Il futuro di un capitalismo veramente consapevole è nella risposta alla domanda se possa esservi una responsabilità civile dell’impresa e se quindi possa esistere un capitalismo “virtuoso”, che sappia coniugare profitto e funzione sociale. L’impresa civilmente responsabile è infatti quella che “si adopera, con gli strumenti a sua disposizione, al fine di accelerare il passaggio da un assetto istituzionale di tipo estrattivo ad uno di tipo inclusivo” (p. 119). Una tale impresa tiene conto delle esigenze e della identità di tutti gli stakeholder, anche di quelli che non possono far sentire la loro voce (limite della teoria neocontrattualista), e concorre in questo modo a democratizzare il mercato. Gli strumenti a sua disposizione non mancano. In primo luogo, la capacità di incidere con dispositivi di soft law (diritto non autoritativo) in ambiti significativi come quello della tutela dei diritti umani. Si pensi al ruolo delle multinazionali nell’outsourcing di alcune produzioni (Nike, Apple, ecc.); o alla possibilità del diritto societario globalizzato di ignorare le differenze tra legislazioni nazionali.
Il vocabolario della governance societaria dovrebbe arricchirsi di nuovi termini: bene comune, virtù, benevolenza, reciprocità, cooperazione; intesa quest’ultima come una alternativa alla competizione, che caratterizza le dinamiche del mercato.
Idealismo o, peggio ancora, utopia? Non proprio. Le tesi dell’A. sono in linea con alcuni studi internazionali che inseriscono nel core business dell’impresa il concetto di valore condiviso[2], p. 144). In effetti, a risultare anacronistico – ma anche irrealistico – è il pessimismo antropologico dell’homo oeconomicus, inteso unicamente come bad man (Holmes), quindi come essere incapace di compiere scelte altruistiche.

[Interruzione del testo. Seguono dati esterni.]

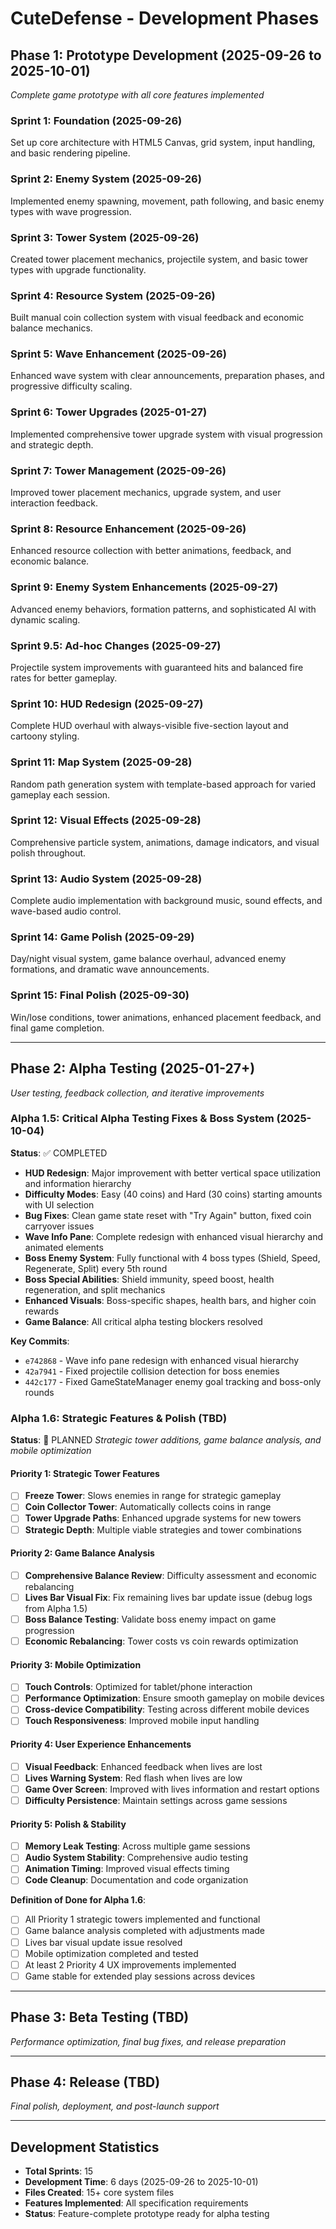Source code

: # CuteDefense - Development Phases

## Phase 1: Prototype Development (2025-09-26 to 2025-10-01)
*Complete game prototype with all core features implemented*

### Sprint 1: Foundation (2025-09-26)
Set up core architecture with HTML5 Canvas, grid system, input handling, and basic rendering pipeline.

### Sprint 2: Enemy System (2025-09-26)
Implemented enemy spawning, movement, path following, and basic enemy types with wave progression.

### Sprint 3: Tower System (2025-09-26)
Created tower placement mechanics, projectile system, and basic tower types with upgrade functionality.

### Sprint 4: Resource System (2025-09-26)
Built manual coin collection system with visual feedback and economic balance mechanics.

### Sprint 5: Wave Enhancement (2025-09-26)
Enhanced wave system with clear announcements, preparation phases, and progressive difficulty scaling.

### Sprint 6: Tower Upgrades (2025-01-27)
Implemented comprehensive tower upgrade system with visual progression and strategic depth.

### Sprint 7: Tower Management (2025-09-26)
Improved tower placement mechanics, upgrade system, and user interaction feedback.

### Sprint 8: Resource Enhancement (2025-09-26)
Enhanced resource collection with better animations, feedback, and economic balance.

### Sprint 9: Enemy System Enhancements (2025-09-27)
Advanced enemy behaviors, formation patterns, and sophisticated AI with dynamic scaling.

### Sprint 9.5: Ad-hoc Changes (2025-09-27)
Projectile system improvements with guaranteed hits and balanced fire rates for better gameplay.

### Sprint 10: HUD Redesign (2025-09-27)
Complete HUD overhaul with always-visible five-section layout and cartoony styling.

### Sprint 11: Map System (2025-09-28)
Random path generation system with template-based approach for varied gameplay each session.

### Sprint 12: Visual Effects (2025-09-28)
Comprehensive particle system, animations, damage indicators, and visual polish throughout.

### Sprint 13: Audio System (2025-09-28)
Complete audio implementation with background music, sound effects, and wave-based audio control.

### Sprint 14: Game Polish (2025-09-29)
Day/night visual system, game balance overhaul, advanced enemy formations, and dramatic wave announcements.

### Sprint 15: Final Polish (2025-09-30)
Win/lose conditions, tower animations, enhanced placement feedback, and final game completion.

---

## Phase 2: Alpha Testing (2025-01-27+)
*User testing, feedback collection, and iterative improvements*

### Alpha 1.5: Critical Alpha Testing Fixes & Boss System (2025-10-04)
**Status**: ✅ COMPLETED
- **HUD Redesign**: Major improvement with better vertical space utilization and information hierarchy
- **Difficulty Modes**: Easy (40 coins) and Hard (30 coins) starting amounts with UI selection
- **Bug Fixes**: Clean game state reset with "Try Again" button, fixed coin carryover issues
- **Wave Info Pane**: Complete redesign with enhanced visual hierarchy and animated elements
- **Boss Enemy System**: Fully functional with 4 boss types (Shield, Speed, Regenerate, Split) every 5th round
- **Boss Special Abilities**: Shield immunity, speed boost, health regeneration, and split mechanics
- **Enhanced Visuals**: Boss-specific shapes, health bars, and higher coin rewards
- **Game Balance**: All critical alpha testing blockers resolved

**Key Commits**: 
- `e742868` - Wave info pane redesign with enhanced visual hierarchy
- `42a7941` - Fixed projectile collision detection for boss enemies
- `442c177` - Fixed GameStateManager enemy goal tracking and boss-only rounds

### Alpha 1.6: Strategic Features & Polish (TBD)
**Status**: 🚧 PLANNED
*Strategic tower additions, game balance analysis, and mobile optimization*

#### Priority 1: Strategic Tower Features
- [ ] **Freeze Tower**: Slows enemies in range for strategic gameplay
- [ ] **Coin Collector Tower**: Automatically collects coins in range
- [ ] **Tower Upgrade Paths**: Enhanced upgrade systems for new towers
- [ ] **Strategic Depth**: Multiple viable strategies and tower combinations

#### Priority 2: Game Balance Analysis
- [ ] **Comprehensive Balance Review**: Difficulty assessment and economic rebalancing
- [ ] **Lives Bar Visual Fix**: Fix remaining lives bar update issue (debug logs from Alpha 1.5)
- [ ] **Boss Balance Testing**: Validate boss enemy impact on game progression
- [ ] **Economic Rebalancing**: Tower costs vs coin rewards optimization

#### Priority 3: Mobile Optimization
- [ ] **Touch Controls**: Optimized for tablet/phone interaction
- [ ] **Performance Optimization**: Ensure smooth gameplay on mobile devices
- [ ] **Cross-device Compatibility**: Testing across different mobile devices
- [ ] **Touch Responsiveness**: Improved mobile input handling

#### Priority 4: User Experience Enhancements
- [ ] **Visual Feedback**: Enhanced feedback when lives are lost
- [ ] **Lives Warning System**: Red flash when lives are low
- [ ] **Game Over Screen**: Improved with lives information and restart options
- [ ] **Difficulty Persistence**: Maintain settings across game sessions

#### Priority 5: Polish & Stability
- [ ] **Memory Leak Testing**: Across multiple game sessions
- [ ] **Audio System Stability**: Comprehensive audio testing
- [ ] **Animation Timing**: Improved visual effects timing
- [ ] **Code Cleanup**: Documentation and code organization

**Definition of Done for Alpha 1.6**:
- [ ] All Priority 1 strategic towers implemented and functional
- [ ] Game balance analysis completed with adjustments made
- [ ] Lives bar visual update issue resolved
- [ ] Mobile optimization completed and tested
- [ ] At least 2 Priority 4 UX improvements implemented
- [ ] Game stable for extended play sessions across devices

---

## Phase 3: Beta Testing (TBD)
*Performance optimization, final bug fixes, and release preparation*

---

## Phase 4: Release (TBD)
*Final polish, deployment, and post-launch support*

---

## Development Statistics
- **Total Sprints**: 15
- **Development Time**: 6 days (2025-09-26 to 2025-10-01)
- **Files Created**: 15+ core system files
- **Features Implemented**: All specification requirements
- **Status**: Feature-complete prototype ready for alpha testing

Il futuro dell’impresa potrebbe invece inserire la sua azione ed i suoi obiettivi all’interno di un circuito virtuoso di sussidiarietà circolare, che veda tutti gli attori istituzionali e privati impegnati nella ricerca di un benessere il più possibile condiviso.
3 / 3 / 2014
[1] Zamagni ricorda che l’espressione è di origine statunitense e la attribuisce a Howard B. Bowen, che in un saggio del 1953 individuava il significato della responsabilità sociale degli uomini di affari nel perseguire quelle politiche ed adottare quelle linee di azione “che sono desiderabili rispetto agli obiettivi ed ai valori della nostra società”, p. 9.
[2] Porter M.E., Kramer M.R, “Creating Shared Value”, in Harvard Business Review, 2011, 1-2, cit. da Zamagni.